After speaking privately to a few CISOs, AppSec pros and incident responders, there is a LOT going on with this vulnerability, but it’s being compounded by systemic problems in our industry. If you want to share a story with me about this topic, please reach out to me.
Let’s get into some systemic problems.
Inventory: Not just for Netflix Anymore
I realize that I am constantly telling people that having a complete inventory of all of your IT assets (including Web apps and APIs) is the #1 most important AppSec activity you can do, but people still don’t seem to be listening… Or maybe it’s on their “to do” list? Marked as “for later”? I find it defeating at times that having current and accurate inventory is still a challenge for even major players, such as Netflix and other large companies/teams who I admire. If they find it hard, how can smaller companies with fewer resources get it done? When responding to this incident this problem has never been more obvious.
Imagine past me, searching repos, not finding log4j and then foolishly thinking she could go home. WRONG! It turns out that even though one of my clients had done a large inventory activity earlier in the year, we had missed a few things (none containing log4j, luckily). When I spoke to other folks I heard of people finding custom code in all SORTS of fun places it was not supposed to be. Such as:
- Public Repos that should have been private
- Every type of cloud-based version control or code repo you can think of; GitLab, GitHub, BitBucket, Azure DevOps, etc. And of course, most of them were not approved/on the official list…
- On-prem, saved to a file server – some with backups and some without
- In the same repos everyone else is using, but locked down so that only one dev or one team could see it (meaning no AppSec tool coverage)
- SVN, ClearCase, SourceSafe, subversion and other repos I thought no one was using anymore… That are incompatible with the AppSec tools I (and many others) had at hand.
Having it take over a week just to get access to all the various places the code is kept, meant those incident responders couldn’t give accurate answers to management and customers alike. It also meant that some of them were vulnerable, but they had no way of knowing.
Many have brought up the concept of SBOM (software bill of materials, the list of all dependencies a piece of software has) at this time. Yes, having a complete SBOM for every app would be wonderful, but I would have settled for a complete list of apps and where their code was stored. Then I can figure out the SBOM stuff myself… But I digress.
Inventory is valuable for more than just incident response. You can’t be sure your tools have complete coverage if you don’t know you’re assets. Imagine if you painted *almost* all of a fence. That one part you missed would become damaged and age faster than the rest of fence, because it’s missing the protection of the paint. Imagine year after year, you refresh the paint, except that one spot you don’t know about. Perhaps it gets water damage or starts to rot? It’s the same with applications; they don’t always age well.
We need a real solution for inventory of web assets. Manually tracking this stuff in MS Excel is not working folks. This is a systemic problem in our industry.

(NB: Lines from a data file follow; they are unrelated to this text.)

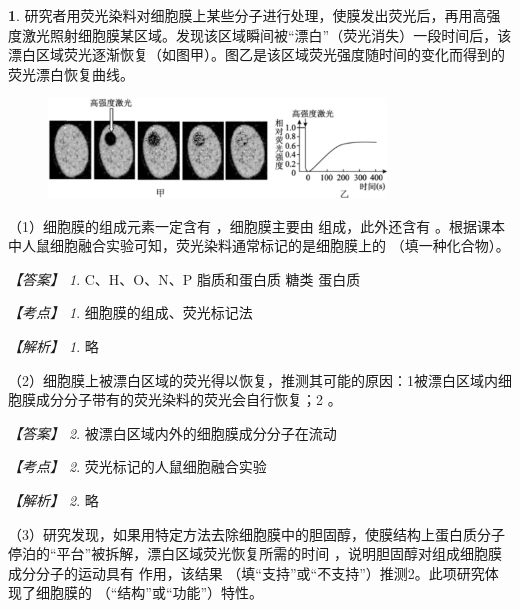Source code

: \documentclass[UTF8, 10pt, a4paper, oneside]{ctexart}
\newcommand{\blank}{ \underbar{\quad$\blacktriangle$\quad} }%
\newcommand{\fs}[1]{{\fangsong #1}}%
\newcommand{\circled}[1]{{\small{\textcircled{\tiny{#1}}}}}%
\theoremstyle{definition}
\newtheorem{exercise}{}
\theoremstyle{remark}
\newtheorem*{answer}{【答案】}
\newtheorem*{point}{【考点】}      %
\newtheorem*{explanation}{【解析】}     %
\theoremstyle{plain}
\begin{document}
\begin{exercise}
    研究者用荧光染料对细胞膜上某些分子进行处理，使膜发出荧光后，再用高强度激光照射细胞膜某区域。发现该区域瞬间被“漂白”（荧光消失）一段时间后，该漂白区域荧光逐渐恢复（如图甲）。图乙是该区域荧光强度随时间的变化而得到的荧光漂白恢复曲线。

    \begin{figure}[h!]
        \centering
        \includegraphics[width=0.8\textwidth]{assists/d2-1.jpg}
    \end{figure}

    （1）细胞膜的组成元素一定含有\blank，细胞膜主要由\blank 组成，此外还含有\blank。根据课本中人鼠细胞融合实验可知，荧光染料通常标记的是细胞膜上的\blank（填一种化合物）。

    \begin{answer}
        C、H、O、N、P \qquad 脂质和蛋白质 \qquad 糖类 \qquad 蛋白质
    \end{answer}
    \begin{point}
        细胞膜的组成、荧光标记法
    \end{point}
    \begin{explanation}
        \fs{略}
    \end{explanation}

    （2）细胞膜上被漂白区域的荧光得以恢复，推测其可能的原因：\circled{1}被漂白区域内细胞膜成分分子带有的荧光染料的荧光会自行恢复；\circled{2}\blank。

    \begin{answer}
        被漂白区域内外的细胞膜成分分子在流动
    \end{answer}
    \begin{point}
        荧光标记的人鼠细胞融合实验
    \end{point}
    \begin{explanation}
        \fs{略}
    \end{explanation}

    （3）研究发现，如果用特定方法去除细胞膜中的胆固醇，使膜结构上蛋白质分子停泊的“平台”被拆解，漂白区域荧光恢复所需的时间\blank，说明胆固醇对组成细胞膜成分分子的运动具有\blank 作用，该结果\blank（填“支持”或“不支持”）推测\circled{2}。此项研究体现了细胞膜的\blank（“结构”或“功能”）特性。


\end{exercise}
\end{document}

Lack of Support and Governance for Open-Source Libraries
This may or may not be the biggest issue, but it is certainly the most-talked about throughout this situation. The question posed is most-often is “Why are so many huge businesses and large products depending on a library supported by only three volunteer programmers?” and I would argue the answer is “because it works and it’s free”. This is how open-source stuff works. Why not use free stuff? I did it all the time when I was a dev and I’m not going to trash other devs for doing it now…. I will let others harp on this issue, hoping they will find a good solution, and I will continue on to other topics for the rest of this article.
Lack of Tooling Coverage
The second problem incident responders walked into was their tools not being able to scan all the things. Let’s say you’re amazing and you have a complete and current inventory (I’m not jealous, YOU’RE JEALOUS), that doesn’t mean your tools can see everything. Maybe there’s a firewall in the way? Maybe the service account for your tool isn’t granted access or has access but the incorrect set of rights? There are dozens are reasons your tool might not have complete coverage. I heard from too many teams that they “couldn’t see” various parts of the network, or their scanning tools weren’t authorized for various repos, etc. It hurts just to think about; it’s so frustrating.

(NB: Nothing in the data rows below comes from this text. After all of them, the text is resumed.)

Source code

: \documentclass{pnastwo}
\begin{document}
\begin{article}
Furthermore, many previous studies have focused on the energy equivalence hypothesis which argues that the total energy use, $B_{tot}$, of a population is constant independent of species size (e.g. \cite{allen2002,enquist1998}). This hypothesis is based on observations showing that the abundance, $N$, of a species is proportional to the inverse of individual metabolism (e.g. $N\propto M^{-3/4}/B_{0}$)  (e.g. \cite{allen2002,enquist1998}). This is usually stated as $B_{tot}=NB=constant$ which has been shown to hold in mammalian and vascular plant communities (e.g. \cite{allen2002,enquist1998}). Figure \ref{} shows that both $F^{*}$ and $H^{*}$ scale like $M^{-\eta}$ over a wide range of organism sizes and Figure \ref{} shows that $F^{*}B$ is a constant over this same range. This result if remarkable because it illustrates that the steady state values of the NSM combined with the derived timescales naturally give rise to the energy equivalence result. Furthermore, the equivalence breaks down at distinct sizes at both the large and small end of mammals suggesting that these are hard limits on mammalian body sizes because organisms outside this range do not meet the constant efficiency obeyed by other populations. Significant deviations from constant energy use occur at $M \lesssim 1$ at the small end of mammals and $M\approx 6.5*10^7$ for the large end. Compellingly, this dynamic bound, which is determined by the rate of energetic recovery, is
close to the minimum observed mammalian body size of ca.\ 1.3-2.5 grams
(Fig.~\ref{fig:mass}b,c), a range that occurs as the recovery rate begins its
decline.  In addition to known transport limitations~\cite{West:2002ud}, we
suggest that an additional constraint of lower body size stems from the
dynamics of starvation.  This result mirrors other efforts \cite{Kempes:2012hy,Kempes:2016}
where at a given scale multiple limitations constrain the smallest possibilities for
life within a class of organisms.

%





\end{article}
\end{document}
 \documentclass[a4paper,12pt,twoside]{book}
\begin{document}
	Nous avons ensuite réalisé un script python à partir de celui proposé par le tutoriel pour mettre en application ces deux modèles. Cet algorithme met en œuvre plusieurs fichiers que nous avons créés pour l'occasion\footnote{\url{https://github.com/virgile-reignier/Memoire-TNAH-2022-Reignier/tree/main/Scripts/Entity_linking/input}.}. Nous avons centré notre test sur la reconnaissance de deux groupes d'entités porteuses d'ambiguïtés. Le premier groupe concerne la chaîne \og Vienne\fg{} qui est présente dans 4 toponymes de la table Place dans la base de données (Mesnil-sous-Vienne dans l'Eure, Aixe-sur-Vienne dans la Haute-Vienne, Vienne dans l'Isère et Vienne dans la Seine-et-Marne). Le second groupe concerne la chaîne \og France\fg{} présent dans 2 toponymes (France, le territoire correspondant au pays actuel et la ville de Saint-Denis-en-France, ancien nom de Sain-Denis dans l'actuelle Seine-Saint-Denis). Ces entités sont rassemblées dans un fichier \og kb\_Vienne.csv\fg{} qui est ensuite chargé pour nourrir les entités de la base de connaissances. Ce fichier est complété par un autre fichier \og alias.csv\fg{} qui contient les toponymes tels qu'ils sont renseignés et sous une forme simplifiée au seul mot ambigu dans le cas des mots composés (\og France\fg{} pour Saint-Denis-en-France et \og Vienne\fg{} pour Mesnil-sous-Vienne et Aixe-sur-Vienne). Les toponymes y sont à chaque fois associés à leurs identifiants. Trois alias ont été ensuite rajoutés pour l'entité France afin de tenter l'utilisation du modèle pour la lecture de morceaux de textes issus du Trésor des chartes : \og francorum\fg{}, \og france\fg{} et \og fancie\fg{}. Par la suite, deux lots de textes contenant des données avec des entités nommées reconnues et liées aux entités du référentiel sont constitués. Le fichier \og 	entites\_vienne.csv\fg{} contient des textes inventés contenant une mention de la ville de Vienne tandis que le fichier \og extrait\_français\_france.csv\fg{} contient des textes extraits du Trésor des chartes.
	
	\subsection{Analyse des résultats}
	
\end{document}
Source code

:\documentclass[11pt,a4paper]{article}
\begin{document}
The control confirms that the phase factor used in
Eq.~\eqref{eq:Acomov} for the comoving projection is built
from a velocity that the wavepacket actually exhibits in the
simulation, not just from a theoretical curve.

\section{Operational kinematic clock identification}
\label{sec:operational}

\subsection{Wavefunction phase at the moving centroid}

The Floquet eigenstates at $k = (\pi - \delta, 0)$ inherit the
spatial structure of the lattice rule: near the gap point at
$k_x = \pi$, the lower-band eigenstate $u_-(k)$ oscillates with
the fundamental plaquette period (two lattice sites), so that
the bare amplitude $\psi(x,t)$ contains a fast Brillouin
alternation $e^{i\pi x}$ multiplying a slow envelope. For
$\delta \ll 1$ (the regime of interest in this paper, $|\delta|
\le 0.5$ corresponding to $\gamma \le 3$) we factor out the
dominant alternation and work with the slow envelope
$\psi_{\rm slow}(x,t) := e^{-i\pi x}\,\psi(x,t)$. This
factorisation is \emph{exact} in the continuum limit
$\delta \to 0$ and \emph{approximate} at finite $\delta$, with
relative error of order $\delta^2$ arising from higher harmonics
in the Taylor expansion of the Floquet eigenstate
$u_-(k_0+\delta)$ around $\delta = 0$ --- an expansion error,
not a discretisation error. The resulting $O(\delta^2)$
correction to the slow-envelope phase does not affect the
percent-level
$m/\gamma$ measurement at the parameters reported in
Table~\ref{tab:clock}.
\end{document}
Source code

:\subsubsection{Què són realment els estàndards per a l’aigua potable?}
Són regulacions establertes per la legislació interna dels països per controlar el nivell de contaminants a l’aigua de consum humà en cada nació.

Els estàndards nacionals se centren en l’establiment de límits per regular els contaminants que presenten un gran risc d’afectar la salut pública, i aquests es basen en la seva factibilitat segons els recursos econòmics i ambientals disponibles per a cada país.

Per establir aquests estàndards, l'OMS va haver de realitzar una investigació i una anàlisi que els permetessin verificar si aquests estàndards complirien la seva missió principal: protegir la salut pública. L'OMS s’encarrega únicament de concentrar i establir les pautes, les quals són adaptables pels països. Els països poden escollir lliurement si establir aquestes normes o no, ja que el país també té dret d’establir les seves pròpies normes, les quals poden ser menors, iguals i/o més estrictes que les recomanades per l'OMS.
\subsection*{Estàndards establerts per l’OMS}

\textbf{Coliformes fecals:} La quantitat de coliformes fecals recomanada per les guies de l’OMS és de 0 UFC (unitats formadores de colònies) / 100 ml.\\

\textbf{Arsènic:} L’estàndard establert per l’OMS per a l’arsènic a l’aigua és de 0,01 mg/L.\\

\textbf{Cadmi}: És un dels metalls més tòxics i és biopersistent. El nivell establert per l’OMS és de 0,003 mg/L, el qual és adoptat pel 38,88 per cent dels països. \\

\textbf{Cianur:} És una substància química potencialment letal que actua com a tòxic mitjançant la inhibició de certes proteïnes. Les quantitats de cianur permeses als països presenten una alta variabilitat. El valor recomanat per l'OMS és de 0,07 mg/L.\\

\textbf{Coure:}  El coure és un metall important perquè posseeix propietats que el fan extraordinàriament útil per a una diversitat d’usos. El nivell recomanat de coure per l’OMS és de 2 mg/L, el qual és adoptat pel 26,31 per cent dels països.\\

Luckily for me I’m in AppSec and I used to be a dev, meaning finding workarounds is second nature for me. I grabbed code from all over the place, zipping it up and downloading it, throwing it into Azure DevOps and scanning it with my tools. I also unzipped code locally and searched simply for “log4j”. I know it’s a snapshot in time, I know it’s not perfect or a good long-term plan. But for this situation, it was good enough for me. ** This doesn’t work with servers or non-custom software though, sorry folks. **
But this points to another industry issue: why were our tools not set up to see everything already? How can we tell if our tool has complete coverage? We (theoretically) should be able to reach all assets with every security tool, but this is not the case at most enterprises, I assure you.

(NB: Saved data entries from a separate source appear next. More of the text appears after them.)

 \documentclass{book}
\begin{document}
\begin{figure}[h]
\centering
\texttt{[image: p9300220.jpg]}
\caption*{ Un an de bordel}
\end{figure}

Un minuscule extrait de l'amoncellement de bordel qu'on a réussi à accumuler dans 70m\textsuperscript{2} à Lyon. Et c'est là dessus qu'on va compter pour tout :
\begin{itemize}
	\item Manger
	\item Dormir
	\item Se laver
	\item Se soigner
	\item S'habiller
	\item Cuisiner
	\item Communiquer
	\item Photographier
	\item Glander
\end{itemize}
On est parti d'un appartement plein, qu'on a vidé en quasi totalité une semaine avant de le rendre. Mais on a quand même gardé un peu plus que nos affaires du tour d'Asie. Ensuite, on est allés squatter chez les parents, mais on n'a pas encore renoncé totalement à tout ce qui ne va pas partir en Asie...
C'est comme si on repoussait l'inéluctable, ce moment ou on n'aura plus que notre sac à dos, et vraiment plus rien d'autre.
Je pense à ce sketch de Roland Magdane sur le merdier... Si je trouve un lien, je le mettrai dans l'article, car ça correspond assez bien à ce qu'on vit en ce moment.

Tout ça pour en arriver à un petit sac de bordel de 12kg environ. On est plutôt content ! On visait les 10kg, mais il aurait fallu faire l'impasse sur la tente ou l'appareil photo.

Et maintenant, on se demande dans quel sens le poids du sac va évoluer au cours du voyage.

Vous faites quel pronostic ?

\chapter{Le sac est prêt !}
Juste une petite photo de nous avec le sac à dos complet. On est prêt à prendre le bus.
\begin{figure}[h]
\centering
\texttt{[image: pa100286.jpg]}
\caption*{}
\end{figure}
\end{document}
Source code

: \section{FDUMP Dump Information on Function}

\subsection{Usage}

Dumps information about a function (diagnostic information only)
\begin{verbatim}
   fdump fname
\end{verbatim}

This might sound odd, but the more places I looked, the more I found code that was undeployed, “not in use” (whyyyyyyy is it in prod then?), the project was paused, “Oh, that’s been archived” (except it’s not marked that way), etc. I asked around and it turns out this is common, it’s not just that one client… It’s basically everyone. Code all over the place, with no labels or other useful data about where else it may live.
Then I went onto Twitter, and it turns out there isn’t a common mechanism to keep track of this. WHAT!??!?! Our industry doesn’t have a standardized place to keep track of what code is where, if it’s paused, just an example, is it deployed, etc. I feel that this is another industry-level problem we need to solve; not a product we need to buy, but part of the system development life cycle that ensures this information is tracked. Perhaps a new phase or something?
Lack of Incident Response/Investigation Training
Many people I spoke to who are part of the investigations did not have training in incident response or investigation. This includes operations folks and software developers, having no idea what we need or want from them during such a crucial moment. When I first started responding to incidents, I was also untrained. I’ve honestly not had near as much training as I would like, with most of what I have learned being from on the job experience and job shadowing. That said, I created a FREE mini course on incident response that you can sign up for here. It can at least teach you what security wants and needs from you.
The most important part of an incident is appointing someone to be in charge (the incident manager). I saw too many places where no one person was IN CHARGE of what was happening. Multiple people giving quotes to the media, to customers, or other teams. Different status reports that don’t make sense going to management. If you take one thing away from this article it should be that you really need to speak with one voice when the crap hits the fan….
For those attempting to protect very old applications (for instance, any apps using log4j 1.X versions), you should consider getting a shield for your application. And by “shield” I mean put it behind a CDN (Content Delivery network) like CloudFlare, behind a WAF (Web Application Firewall) or a RASP (Run-Time Application Security Protection).
Is putting a shield in front of your application as good as writing secure code? No. But it’s way better than nothing, and that’s what I saw a lot of while responding and talking to colleagues about log4j. NOTHING to protect very old applications… Which leads to the next issue I will mention.
Several teams I advised had what I would call “Ancient Dependencies”; dependencies so old that the application would requiring re-architecting in order to upgrade them. I don’t have a solution for this, but it is part of why Log4J is going to take a very, very long time to square away.
Technical debt is security debt.– Me
I usually try not to share problems without solutions, but these issues are bigger than me or the handful of clients I serve. These problems are systemic. I invite you to comment with solutions or ideas about how we could try to solve these problems.